What is needed is an exact copy of the entries below, with the pictures left out.

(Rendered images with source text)
┏━━
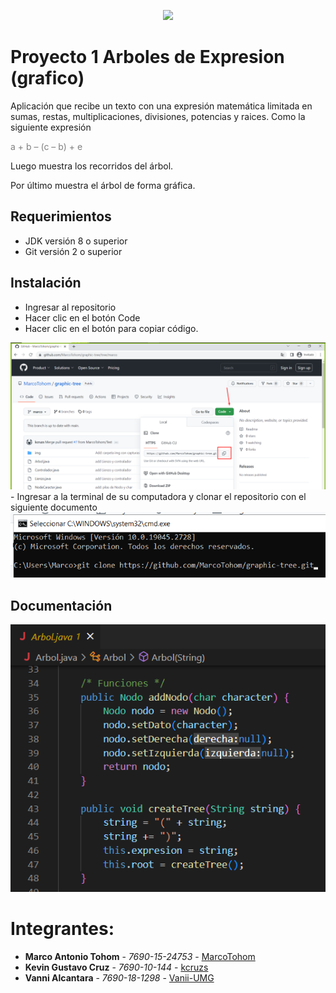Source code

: 
<p align="center">
    <img src = "https://infoeduca.org/wp-content/uploads/2022/07/mgalvez-removebg-preview.png">
</p>

# **Proyecto 1 Arboles de Expresion (grafico)**
Aplicación que recibe un texto con una expresión matemática limitada
en sumas, restas, multiplicaciones, divisiones, potencias y raices. Como la siguiente expresión<div style="color: gray">a + b – (c – b) + e</div>

Luego muestra los recorridos del árbol.

Por último muestra el árbol de forma gráfica.

## **Requerimientos**
- JDK versión 8 o superior
- Git versión 2 o superior

## **Instalación**
- Ingresar al repositorio
- Hacer clic en el botón Code
- Hacer clic en el botón para copiar código.
<img src = "src/github.png">
- Ingresar a la terminal de su computadora y clonar el repositorio con el siguiente documento
<img src = "src/git clone.png">

## **Documentación**
![Esta es una imagen de ejemplo](https://raw.githubusercontent.com/MarcoTohom/graphic-tree/b4525892baf36d5f73aa1c1553998fb3660257a1/img/Clase%20Arbol%201.1.png)










# Integrantes:
- **Marco Antonio Tohom** - _7690-15-24753_ - [MarcoTohom](https://github.com/MarcoTohom)
- **Kevin Gustavo Cruz** - _7690-10-144_ - [kcruzs](https://github.com/kcruzs)
- **Vanni Alcantara** - _7690-18-1298_ - [Vanii-UMG](https://github.com/Vanii-UMG)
┗━━
-- Solution to the exercise --
Source code

: 
<p align="center">
    <img src = "https://infoeduca.org/wp-content/uploads/2022/07/mgalvez-removebg-preview.png">
</p>

# **Proyecto 1 Arboles de Expresion (grafico)**
Aplicación que recibe un texto con una expresión matemática limitada
en sumas, restas, multiplicaciones, divisiones, potencias y raices. Como la siguiente expresión<div style="color: gray">a + b – (c – b) + e</div>

Luego muestra los recorridos del árbol.

Por último muestra el árbol de forma gráfica.

## **Requerimientos**
- JDK versión 8 o superior
- Git versión 2 o superior

## **Instalación**
- Ingresar al repositorio
- Hacer clic en el botón Code
- Hacer clic en el botón para copiar código.
<img src = "src/github.png">
- Ingresar a la terminal de su computadora y clonar el repositorio con el siguiente documento
<img src = "src/git clone.png">

## **Documentación**
![Esta es una imagen de ejemplo](https://raw.githubusercontent.com/MarcoTohom/graphic-tree/b4525892baf36d5f73aa1c1553998fb3660257a1/img/Clase%20Arbol%201.1.png)










# Integrantes:
- **Marco Antonio Tohom** - _7690-15-24753_ - [MarcoTohom](https://github.com/MarcoTohom)
- **Kevin Gustavo Cruz** - _7690-10-144_ - [kcruzs](https://github.com/kcruzs)
- **Vanni Alcantara** - _7690-18-1298_ - [Vanii-UMG](https://github.com/Vanii-UMG)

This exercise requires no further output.